Victoria British Columbia is a tourist town and has a lot of businesses on Government Street. So it made sense when I was there with…yes, tourists…that there would be a place where people could use a public washroom.
The problem was that there were no public toilets. Despite the fact that the tourists had purchased quite a lot from the local businesses on the street, no one would let them use their facilities. The one public washroom in a private office building which appeared to be used by many businesses was closed. One business helpfully suggested the tourists walk three blocks down the street to a coffee shop, which sadly was also shuttered.

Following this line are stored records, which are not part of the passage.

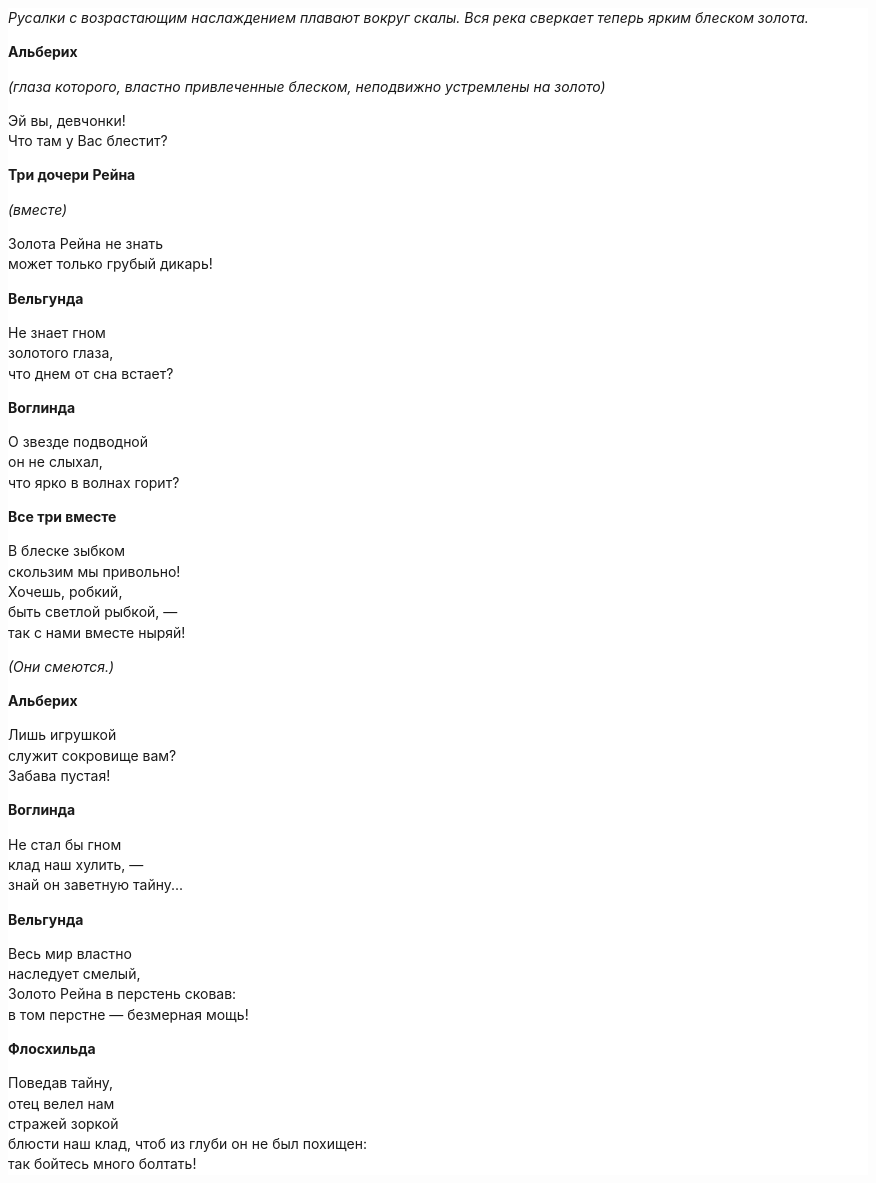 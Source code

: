 *Русалки с возрастающим наслаждением плавают вокруг скалы. Вся река сверкает теперь ярким блеском золота.*

**Альберих**

*(глаза которого, властно привлеченные блеском, неподвижно устремлены на золото)*

Эй вы, девчонки!  
Что там у Вас блестит?

**Три дочери Рейна**

*(вместе)*

Золота Рейна не знать  
может только грубый дикарь!

**Вельгунда**

Не знает гном  
золотого глаза,  
что днем от сна встает?

**Воглинда**

О звезде подводной  
он не слыхал,  
что ярко в волнах горит?

**Все три вместе**

В блеске зыбком  
скользим мы привольно!  
Хочешь, робкий,  
быть светлой рыбкой, —  
так с нами вместе ныряй!

*(Они смеются.)*

**Альберих**

Лишь игрушкой  
служит сокровище вам?  
Забава пустая!

**Воглинда**

Не стал бы гном  
клад наш хулить, —  
знай он заветную тайну...

**Вельгунда**

Весь мир властно  
наследует смелый,  
Золото Рейна в перстень сковав:  
в том перстне — безмерная мощь!

**Флосхильда**

Поведав тайну,  
отец велел нам  
стражей зоркой  
блюсти наш клад, чтоб из глуби он не был похищен:  
так бойтесь много болтать!

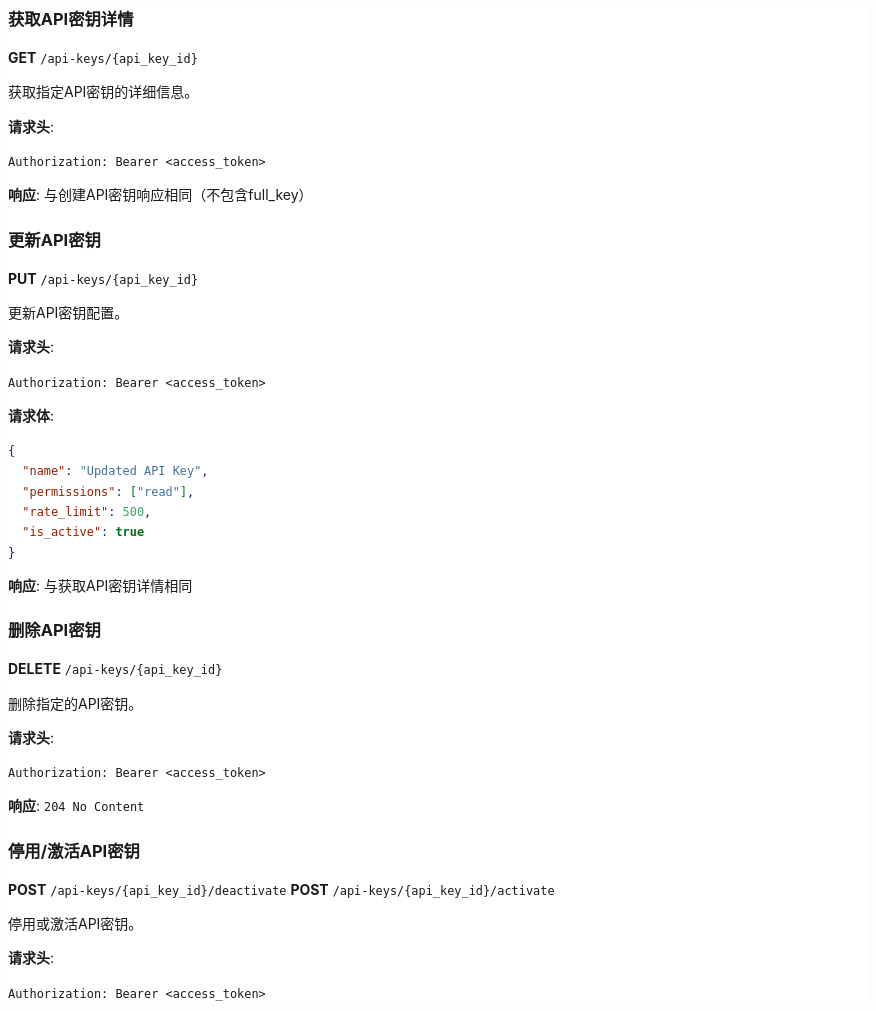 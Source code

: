 ### 获取API密钥详情

**GET** `/api-keys/{api_key_id}`

获取指定API密钥的详细信息。

**请求头**:
```
Authorization: Bearer <access_token>
```

**响应**: 与创建API密钥响应相同（不包含full_key）

### 更新API密钥

**PUT** `/api-keys/{api_key_id}`

更新API密钥配置。

**请求头**:
```
Authorization: Bearer <access_token>
```

**请求体**:
```json
{
  "name": "Updated API Key",
  "permissions": ["read"],
  "rate_limit": 500,
  "is_active": true
}
```

**响应**: 与获取API密钥详情相同

### 删除API密钥

**DELETE** `/api-keys/{api_key_id}`

删除指定的API密钥。

**请求头**:
```
Authorization: Bearer <access_token>
```

**响应**: `204 No Content`

### 停用/激活API密钥

**POST** `/api-keys/{api_key_id}/deactivate`
**POST** `/api-keys/{api_key_id}/activate`

停用或激活API密钥。

**请求头**:
```
Authorization: Bearer <access_token>
```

But the story does not end there. The coffee shop, Milano Coffee opened up their door and allowed the use of their washroom, even though they were locked up for the day.
That kind act changed the day for the tourists, and also points out a problem that Viewpoint Vancouver has continually covered: we might not like to talk about it, but everyone has to go. It’s a normal function of life, and municipalities should be providing staffed public washrooms as part of the amenity in commercial areas.
Sidewalking Victoria has described the problem with the lack of public washrooms. Because there are NONE on Government Street, the touristic commercial centre. As Sidewalking Victoria states:
“One of the challenges in bringing community together in many places is the lack washrooms in key public places. Think of the work going in on Government Street. There is all of this effort to create a place where people linger and enjoy their time. However, the public washrooms are limited nearby; there is the Portland Loo on Langley, or the library ones on Broughton, the ones run by the Harbour Authority may be open at the Causeway… The rest either along the street or nearby are accessible specifically to customers. With that limitation on a public space, it becomes difficult to convince people to make a long trip there.”
Viewpoint Vancouver was really excited when the Victoria television station carried an article about the redesign of Government Street with new plazas and incorporating First Nations design. But guess what was not mentioned: public washrooms.
The City of Victoria has an online survey for a discussion of the current design, which you can access here. And below is the City’s snappy little urban design video describing some of the concepts for the street redesign. The video commences with ” We asked what would make Government Street one of the best streets in Canada?”
Let me answer that: “Public Washrooms!”